Special Screening: COMMON THREADS: STORIES FROM THE QUILT

common-threads-stories-from-the-quiltComing to MoMA’s Oscar’s Docs series tomorrow, Thursday, February 14: COMMON THREADS: STORIES FROM THE QUILT

Rob Epstein and Jeffrey Friedman’s moving 1989 documentary on the AIDS Memorial Quilt screened at a number of high profile festivals in its initial release, including Berlin, where it won an award, London, Hong Kong, Jerusalem, and Sydney, among others. A part of MoMA’s permanent collection, it screens this week as the Best Documentary Feature winner at the 1990 Academy Awards.

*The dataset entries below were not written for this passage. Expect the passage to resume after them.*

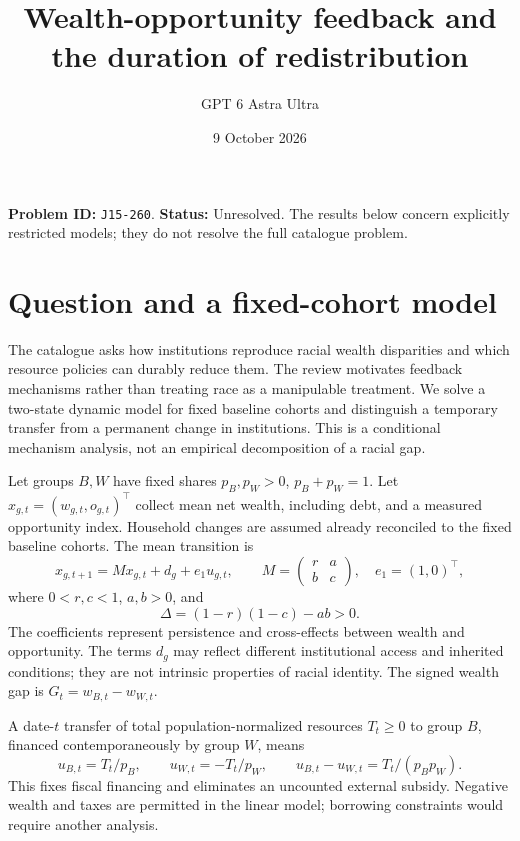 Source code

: \documentclass[11pt,a4paper]{article}
\title{Wealth-opportunity feedback and the duration of redistribution}
\author{GPT 6 Astra Ultra}
\date{9 October 2026}
\theoremstyle{remark}
\begin{document}
\maketitle
\textbf{Problem ID:} \texttt{J15-260}. \textbf{Status:} Unresolved. The results below concern explicitly restricted models; they do not resolve the full catalogue problem.

\section{Question and a fixed-cohort model}
The catalogue asks how institutions reproduce racial wealth disparities and which resource policies can durably reduce them. The review \cite{AA} motivates feedback mechanisms rather than treating race as a manipulable treatment. We solve a two-state dynamic model for fixed baseline cohorts and distinguish a temporary transfer from a permanent change in institutions. This is a conditional mechanism analysis, not an empirical decomposition of a racial gap.

Let groups $B,W$ have fixed shares $p_B,p_W>0$, $p_B+p_W=1$. Let $x_{g,t}=(w_{g,t},o_{g,t})^\top$ collect mean net wealth, including debt, and a measured opportunity index. Household changes are assumed already reconciled to the fixed baseline cohorts. The mean transition is
\[
 x_{g,t+1}=Mx_{g,t}+d_g+e_1u_{g,t},\qquad
 M=\begin{pmatrix}r&a\\b&c\end{pmatrix},\quad e_1=(1,0)^\top, \tag{1}
\]
where $0<r,c<1$, $a,b>0$, and
\[
 \Delta=(1-r)(1-c)-ab>0. \tag{2}
\]
The coefficients represent persistence and cross-effects between wealth and opportunity. The terms $d_g$ may reflect different institutional access and inherited conditions; they are not intrinsic properties of racial identity. The signed wealth gap is $G_t=w_{B,t}-w_{W,t}$.

A date-$t$ transfer of total population-normalized resources $T_t\ge0$ to group $B$, financed contemporaneously by group $W$, means
\[
 u_{B,t}=T_t/p_B,\qquad u_{W,t}=-T_t/p_W,
 \qquad u_{B,t}-u_{W,t}=T_t/(p_Bp_W). \tag{3}
\]
This fixes fiscal financing and eliminates an uncounted external subsidy. Negative wealth and taxes are permitted in the linear model; borrowing constraints would require another analysis.
\end{document}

The film focuses on the stories of five individuals who succumbed to AIDS in the first decade of the epidemic, with their stories memorialized through panels on the NAMES Project AIDS Memorial Quilt. Loved ones reveal their diverse backgrounds – Vito Russo’s gay activist lover, a young hemophiliac, a closeted Navy veteran, a recovering heroin addict, the founder of the Gay Games – and representative of only a fraction of those lost to the disease. Culminating with the first display of the full Quilt during the LGBT March on Washington in 1987, the film confronted mass audiences with the unthinkable extent of the epidemic, ignored by the Reagan administration, and showed the general public that those who had passed would not be forgotten. On a personal note, watching the documentary while in college inspired me to volunteer at the NAMES Project, whose history and activities form the backbone of Epstein and Friedman’s film. Viewers inspired and/or outraged by the history of AIDS as seen in recent films like WE WERE HERE, VITO, UNITED IN ANGER, and the current Oscar nominee, HOW TO SURVIVE A PLAGUE, owe it to themselves to see this pivotal earlier documentary.